Printf example in bash does not create a newline

Question

Working with printf in a bash script, adding no spaces after "\n" does not create a newline, whereas adding a space creates a newline, e. g.:

1. No space after "\n"

   NewLine=`printf "\n"`
   echo -e "Firstline${NewLine}Lastline"
   

   Result:

   FirstlineLastline
   

2. Space after "\n "

   NewLine=`printf "\n "`
   echo -e "Firstline${NewLine}Lastline"
   

   Result:

   Firstline
    Lastline
   

Question: Why doesn't 1. create the following result:

Firstline 
Lastline

I know that this specific issue could have been worked around using other techniques, but I want to focus on why 1. does not work.

Edited: When using echo instead of printf, I get the expected result, but why does printf work differently?

    NewLine=`echo "\n"`
    echo -e "Firstline${NewLine}Lastline"

Result:

    Firstline
    Lastline

Answer 1

The backtick operator removes trailing new lines. See 3.4.5. Command substitution at http://tldp.org/LDP/Bash-Beginners-Guide/html/sect_03_04.html

Note on edited question

Compare:

[alvaro@localhost ~]$ printf "\n"

[alvaro@localhost ~]$ echo "\n"
\n
[alvaro@localhost ~]$ echo -e "\n"


[alvaro@localhost ~]$

The echo command doesn't treat \n as a newline unless you tell him to do so:

NAME
       echo - display a line of text
[...]
       -e     enable interpretation of backslash escapes

POSIX 7 specifies this behaviour here:

[...] with the standard output of the command, removing sequences of one or more characters at the end of the substitution

Answer 2

Maybe people will come here with the same problem I had: echoing \n inside a code wrapped in backsticks.
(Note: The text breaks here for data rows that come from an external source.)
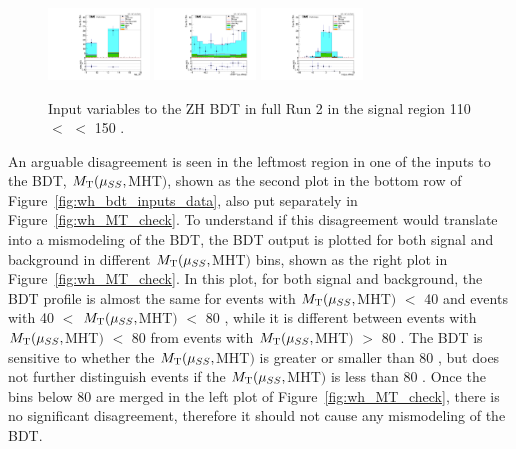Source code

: \begin{figure}[!htb]
  \includegraphics[width=0.24\textwidth]{pics/VH_sec/valid_BDT_ZH/lep_ID.pdf}
  \includegraphics[width=0.24\textwidth]{pics/VH_sec/valid_BDT_ZH/cts_dipair_H.pdf}
  \includegraphics[width=0.24\textwidth]{pics/VH_sec/valid_BDT_ZH/dipair_dEta_H.pdf}
  \caption{Input variables to the ZH BDT in full Run 2 in the signal region 110 \GeV $<$ \mmm $<$ 150 \GeV.}
  \label{fig:zh_bdt_inputs_data}
\end{figure}

An arguable disagreement is seen in the leftmost region in one of the inputs to the \WH BDT, $M_{\mathrm{T}}(\mu_{SS}, $MHT$)$,
shown as the second plot in the bottom row of Figure~\ref{fig:wh_bdt_inputs_data}, also put separately in Figure~\ref{fig:wh_MT_check}. 
To understand if this disagreement would translate into a mismodeling of the \WH BDT, 
the BDT output is plotted for both signal and background in different $M_{\mathrm{T}}(\mu_{SS}, $MHT$)$ bins, 
shown as the right plot in Figure~\ref{fig:wh_MT_check}.
In this plot, for both signal and background, 
the BDT profile is almost the same for events with $M_{\mathrm{T}}(\mu_{SS}, $MHT$)$ $<$ 40 \GeV and events with 40 $<$ $M_{\mathrm{T}}(\mu_{SS}, $MHT$)$ $<$ 80 \GeV,
while it is different between events with $M_{\mathrm{T}}(\mu_{SS}, $MHT$)$ $<$ 80 \GeV from events with $M_{\mathrm{T}}(\mu_{SS}, $MHT$)$ $>$ 80 \GeV.  
The BDT is sensitive to whether the $M_{\mathrm{T}}(\mu_{SS}, $MHT$)$ is greater or smaller than 80 \GeV, 
but does not further distinguish events if the $M_{\mathrm{T}}(\mu_{SS}, $MHT$)$ is less than 80 \GeV.
Once the bins below 80 \GeV are merged in the left plot of Figure~\ref{fig:wh_MT_check}, there is no significant disagreement, 
therefore it should not cause any mismodeling of the BDT.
A little tip:

printf "astring\n"
# and 
printf "%s\n" "astring" 
# both have the same effect.
# So... I prefer the less typing one

The short answer is:

# Escape \n correctly !

# Using just: printf "$myvar\n" causes this effect inside the backsticks:
printf "banana
"

# So... you must try \\n  that will give you the desired 
printf "banana\n"

# Or even \\\\n if this string is being send to another place 
# before echoing,

buffer="${buffer}\\\\n printf \"$othervar\\\\n\""

One common problem is that if you do inside the code:

echo 'Tomato is nice'

when surrounded with backsticks will produce the error

command Tomato not found.

The workaround is to add another echo -e or printf

printed=0

function mecho(){
  #First time you need an "echo" in order bash relaxes.
  if [[ $printed == 0 ]]; then
    printf "echo -e $1\\\\n"
    printed=1
  else
    echo -e "\r\n\r$1\\\\n"
  fi
}

Now you can debug your code doing in prompt just:

(prompt)$  `mySuperFunction "arg1" "etc"`

The output will be nicely

 mydebug: a value
 otherdebug: whathever appended using myecho
 a third string

and debuging internally with

mecho "a string to be hacktyped"

Answer 3

$ printf -v NewLine "\n"
$ echo -e "Firstline${NewLine}Lastline"

Firstline
Lastline

$ echo "Firstline${NewLine}Lastline"
Firstline
Lastline

Answer 4

It looks like BASH is removing trailing newlines. e.g.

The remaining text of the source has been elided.